Federal Court of Australia

VNPC v Minister for Immigration, Citizenship, Migrant Services and Multicultural Affairs [2022] FCA 921

Review of:

VNPC and Minister for Immigration, Citizenship, Migrant Services and Multicultural Affairs [2021] AATA 4628

File number:

WAD 11 of 2022

Judgment of:

COLVIN J

Date of judgment:

9 August 2022

Date of publication of reasons:

10 August 2022

Catchwords:

MIGRATION - appeal from decision of the Administrative Appeals Tribunal - where Tribunal was required by Direction 90 to weigh Australia's non-refoulment obligations in its decision with certain primary considerations - where Tribunal reasoned that the likely prospect of indefinite detention was also to be weighed in that manner - where Minister accepts that Tribunal's approach was irrational or illogical - where orders proposed by consent setting aside Tribunal's decision and remitting the matter for determination according to law - whether Court satisfied that there was error and relief proposed was within jurisdiction - need for reasons despite consent of the parties to proposed orders - application allowed by consent

Legislation:

Migration Act 1958 (Cth) ss 189, 196, 499, 501

Cases cited:

FHHM v Minister for Immigration, Citizenship, Migrant Services and Multicultural Affairs [2022] FCAFC 19

Fleet v District Court of New South Wales [1999] NSWCA 363

Irwin v Military Rehabilitation & Compensation Commission [2009] FCAFC 33; (2009) 174 FCR 574

Kovalev v Minister for Immigration and Multicultural Affairs [1999] FCA 557; (1999) 100 FCR 323

Mackey v CIC Allianz Australia Insurance Limited [2015] NSWSC 505

Division:

General Division

Registry:

Western Australia

National Practice Area:

Administrative and Constitutional Law and Human Rights

Number of paragraphs:

21

Date of hearing:

Determined on the papers

Counsel for the Applicant:

Dr A McBeth (pro bono)

Solicitor for the Applicant:

Russell Kennedy Lawyers

Solicitor for the First Respondent:

Sparke Helmore Lawyers

Counsel for the Second Respondent:

The Second Respondent filed a submitting notice save as to costs

ORDERS

WAD 11 of 2022

BETWEEN:

VNPC

Applicant

AND:

MINISTER FOR IMMIGRATION, CITIZENSHIP, MIGRANT SERVICES AND MULTICULTURAL AFFAIRS

First Respondent

ADMINISTRATIVE APPEALS TRIBUNAL

Second Respondent

order made by:

COLVIN J

DATE OF ORDER:

9 August 2022

BY CONSENT THE COURT ORDERS THAT:

1.    A writ of certiorari issue directed to the Administrative Appeals Tribunal quashing the decision of the Administrative Appeals Tribunal dated 15 December 2021.

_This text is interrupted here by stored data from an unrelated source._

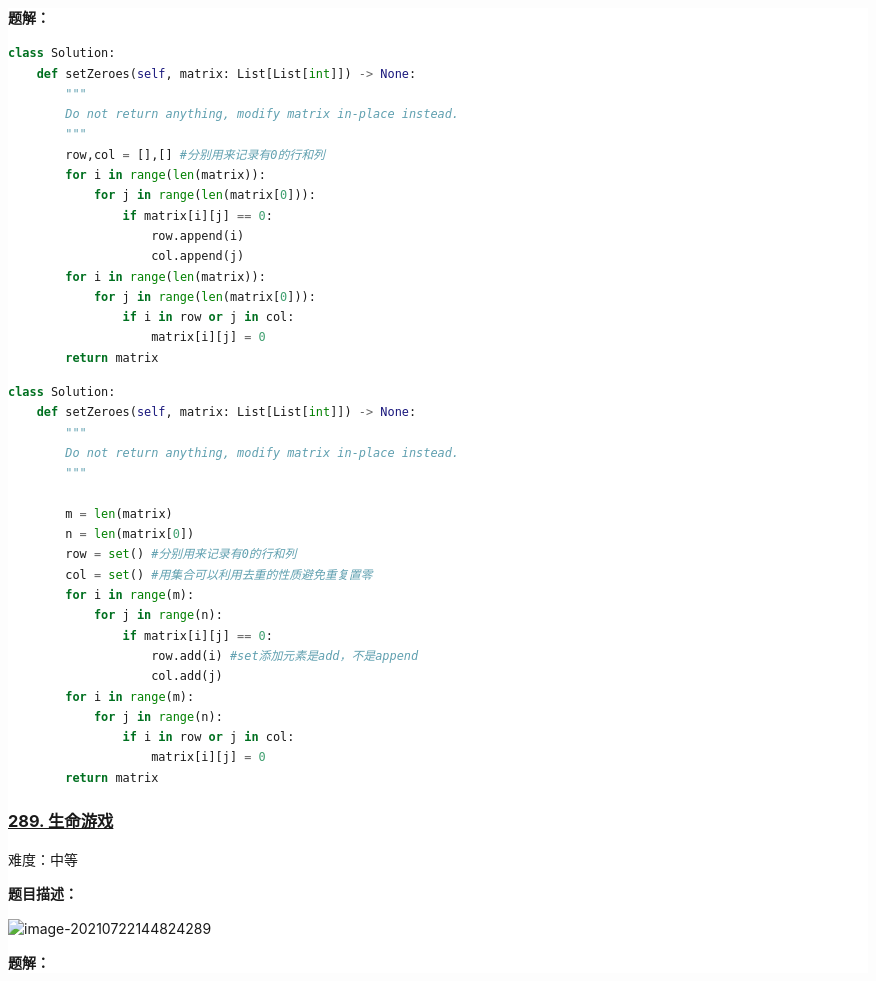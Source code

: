 **题解：**

```python
class Solution:
    def setZeroes(self, matrix: List[List[int]]) -> None:
        """
        Do not return anything, modify matrix in-place instead.
        """
        row,col = [],[] #分别用来记录有0的行和列
        for i in range(len(matrix)):
            for j in range(len(matrix[0])):
                if matrix[i][j] == 0:
                    row.append(i)
                    col.append(j)
        for i in range(len(matrix)):
            for j in range(len(matrix[0])):
                if i in row or j in col:
                    matrix[i][j] = 0 
        return matrix
```

```python
class Solution:
    def setZeroes(self, matrix: List[List[int]]) -> None:
        """
        Do not return anything, modify matrix in-place instead.
        """

        m = len(matrix)
        n = len(matrix[0])
        row = set() #分别用来记录有0的行和列
        col = set() #用集合可以利用去重的性质避免重复置零
        for i in range(m):
            for j in range(n):
                if matrix[i][j] == 0:
                    row.add(i) #set添加元素是add，不是append
                    col.add(j)
        for i in range(m):
            for j in range(n):
                if i in row or j in col:
                    matrix[i][j] = 0
        return matrix
```

### [289. 生命游戏](https://leetcode-cn.com/problems/game-of-life/)

难度：中等

**题目描述：**

![image-20210722144824289](C:\Users\HP\AppData\Roaming\Typora\typora-user-images\image-20210722144824289.png)

**题解：**
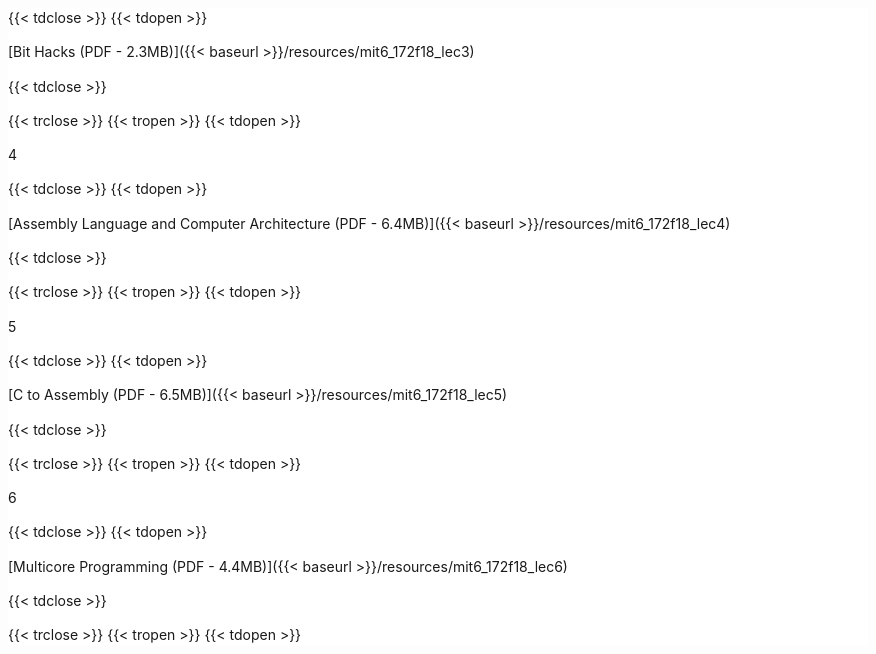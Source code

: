{{< tdclose >}}
{{< tdopen >}}


[Bit Hacks (PDF - 2.3MB)]({{< baseurl >}}/resources/mit6_172f18_lec3)


{{< tdclose >}}

{{< trclose >}}
{{< tropen >}}
{{< tdopen >}}


4


{{< tdclose >}}
{{< tdopen >}}


[Assembly Language and Computer Architecture (PDF - 6.4MB)]({{< baseurl >}}/resources/mit6_172f18_lec4)


{{< tdclose >}}

{{< trclose >}}
{{< tropen >}}
{{< tdopen >}}


5


{{< tdclose >}}
{{< tdopen >}}


[C to Assembly (PDF - 6.5MB)]({{< baseurl >}}/resources/mit6_172f18_lec5)


{{< tdclose >}}

{{< trclose >}}
{{< tropen >}}
{{< tdopen >}}


6


{{< tdclose >}}
{{< tdopen >}}


[Multicore Programming (PDF - 4.4MB)]({{< baseurl >}}/resources/mit6_172f18_lec6)


{{< tdclose >}}

{{< trclose >}}
{{< tropen >}}
{{< tdopen >}}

2.    A writ of mandamus issue directed to the Administrative Appeals Tribunal requiring it to determine the application made to it for review of the decision of a delegate of the first respondent dated 3 January 2020 according to law.

3.    The first respondent pay the applicant's costs, fixed in the sum of $13,129.71.

THE COURT NOTES THAT:

A.    The first respondent accepts that, in circumstances where the second respondent found, at [129], that Direction No 90 makes no reference to a decision-maker bound by it to take into account the prospect of a person facing indefinite immigration detention, it was irrational or illogical for the second respondent to reason that cl 9.1(2) of Direction No 90 required it to weigh the prospect of the applicant facing indefinite immigration detention against the seriousness of his criminal offending and other serious conduct. In the circumstances of this case, that error was material to the decision of the second respondent.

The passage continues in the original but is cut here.